そのような「いい子のふりしたいじめっ子」は、その時は我慢して相手に合わせておきながら、本当は嫌でもなんでも関係なくいい顔をしていて、後からどこかで「被害」を訴えて援軍を呼んでいじめにいくという、卑怯なやり方をします。
結局は、「自分がいい子ヅラしていたいだけのいじめっ子」です。
微塵も良い子ではありません。
そのように、いじめをしている側なのに常に「自分は被害者」という立場をキープしていじめをする人がいます。
ただ、冷静に頭の中で構図を思い描ける人は、相手の立場がコロコロ変わっていることがわかりますから、まともにやり合おうとはしません。
普通によくいるいじめっ子です。
いじめっ子ですが、スネ夫みたいな人です。一人では弱いけれど、どこかに行って強い味方がいれば強気になるという、寄らば大樹の陰で常に何者かに守られたい腰抜けです。
ジャイアンみたいな人を見ては「いじめする人って嫌だよね」と言いながら自分は陰湿ないじめをしています。
似たり寄ったりでタイプが違うだけです。
そもそも現実にはそれぞれに理由がありますから、漫画みたいな悪者はどこにもいません。
しかし、いじめをしながらドラマチックに被害者をやり続けたい人もいて、立場をコロコロ変えながら「浸りたい気分」に合わせた聞き方をするのです。
存在しているようで、していない人です。
なんの相手にもなりません。立場がコロコロ変わるのでは、なにかしらの関係などというものは作れません。
そんなことができたら楽ですよね。
どんな立場でも乗り越えなくてはならない場面があるのに、立場を変えて話を聞いていればいいならば「今のまんま」でも生きていけます。
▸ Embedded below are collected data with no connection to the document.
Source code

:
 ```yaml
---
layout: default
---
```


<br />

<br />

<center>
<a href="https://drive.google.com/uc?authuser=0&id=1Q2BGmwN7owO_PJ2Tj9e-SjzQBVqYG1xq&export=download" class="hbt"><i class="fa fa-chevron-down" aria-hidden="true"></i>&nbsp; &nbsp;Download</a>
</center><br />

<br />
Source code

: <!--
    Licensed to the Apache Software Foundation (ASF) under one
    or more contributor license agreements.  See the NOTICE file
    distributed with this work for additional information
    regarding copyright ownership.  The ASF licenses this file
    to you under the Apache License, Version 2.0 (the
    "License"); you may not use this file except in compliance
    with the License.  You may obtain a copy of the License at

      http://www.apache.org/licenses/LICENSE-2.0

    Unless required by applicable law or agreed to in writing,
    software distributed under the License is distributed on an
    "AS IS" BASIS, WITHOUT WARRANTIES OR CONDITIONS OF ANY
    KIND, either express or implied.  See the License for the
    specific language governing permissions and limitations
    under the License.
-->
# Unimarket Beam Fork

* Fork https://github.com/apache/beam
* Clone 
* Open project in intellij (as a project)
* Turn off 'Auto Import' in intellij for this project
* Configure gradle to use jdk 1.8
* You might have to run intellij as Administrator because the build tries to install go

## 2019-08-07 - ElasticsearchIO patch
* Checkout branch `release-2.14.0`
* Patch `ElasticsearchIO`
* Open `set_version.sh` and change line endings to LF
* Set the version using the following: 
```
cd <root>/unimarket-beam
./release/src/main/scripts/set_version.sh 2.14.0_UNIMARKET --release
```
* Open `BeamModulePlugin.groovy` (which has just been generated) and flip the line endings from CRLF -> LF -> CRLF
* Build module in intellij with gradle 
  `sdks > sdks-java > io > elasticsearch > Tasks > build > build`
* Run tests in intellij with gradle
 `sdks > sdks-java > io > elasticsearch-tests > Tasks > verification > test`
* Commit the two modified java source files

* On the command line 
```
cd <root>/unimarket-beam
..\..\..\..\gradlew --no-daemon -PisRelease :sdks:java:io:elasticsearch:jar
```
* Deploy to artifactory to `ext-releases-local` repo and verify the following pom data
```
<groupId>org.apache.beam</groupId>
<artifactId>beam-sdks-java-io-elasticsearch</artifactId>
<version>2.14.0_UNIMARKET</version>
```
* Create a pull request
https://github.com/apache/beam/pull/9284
しかしそんなわけがないので、実際の関係はどれもこれもダメにしていくのです。
勿論本人にリスクがないわけではなく、本物の立場だけで話を聞き受け止めることをしないため、自分が何をしたいのか、何を思っているのか自分でもわからなくなる、という人生全体を左右する弊害を生んでいるのです。
本人がどう思うのかはわかりません。
その時その時「気分に浸れればなんでもいい」だけならば、実際には何も残らなくても作られなくても、そして本物はなにも体験しなくても、一瞬その気分になれただけ、の繰り返しでいいのかもしれません。
そんな夢みたいなことができたら、生きてて最高ですよね。
いつだってなりたい立場で聞いて浸っていればいいのですから。
あっちに行ってもこっちに行っても誰かに泣きついていれば、欲しいものが得られる。他人の力で生きていける。
自分は常に「悲劇の主人公」でいればいいだけの、簡単な人生です。
「簡単なんかじゃない!酷い!私がどんなに辛いか!わかってない!」
と嘆いているだけの簡単な人生です。
この生き方をしていれば、自分のことだけ考えて、他人のことは「言ったことが思ってること」だということにして生きていけるのです。
普通はできないことですから、いい思いをしてきた分リスクがあるのは当然なのです。
コロコロ立場が変えられるならば、いくつになっても若い人の立場で話を聞いて「年を取らずにいる」ことだってできるでしょう。
その時その時、様々な新しい問題に直面するから人は成長していくのです。
払った犠牲の方が、遥かに大きいことは乗り越えていかねばわからないものです。
批判的な見解だと思うでしょうけれど、結局のところ「本人が一番損をしている」という事実には変わりありません。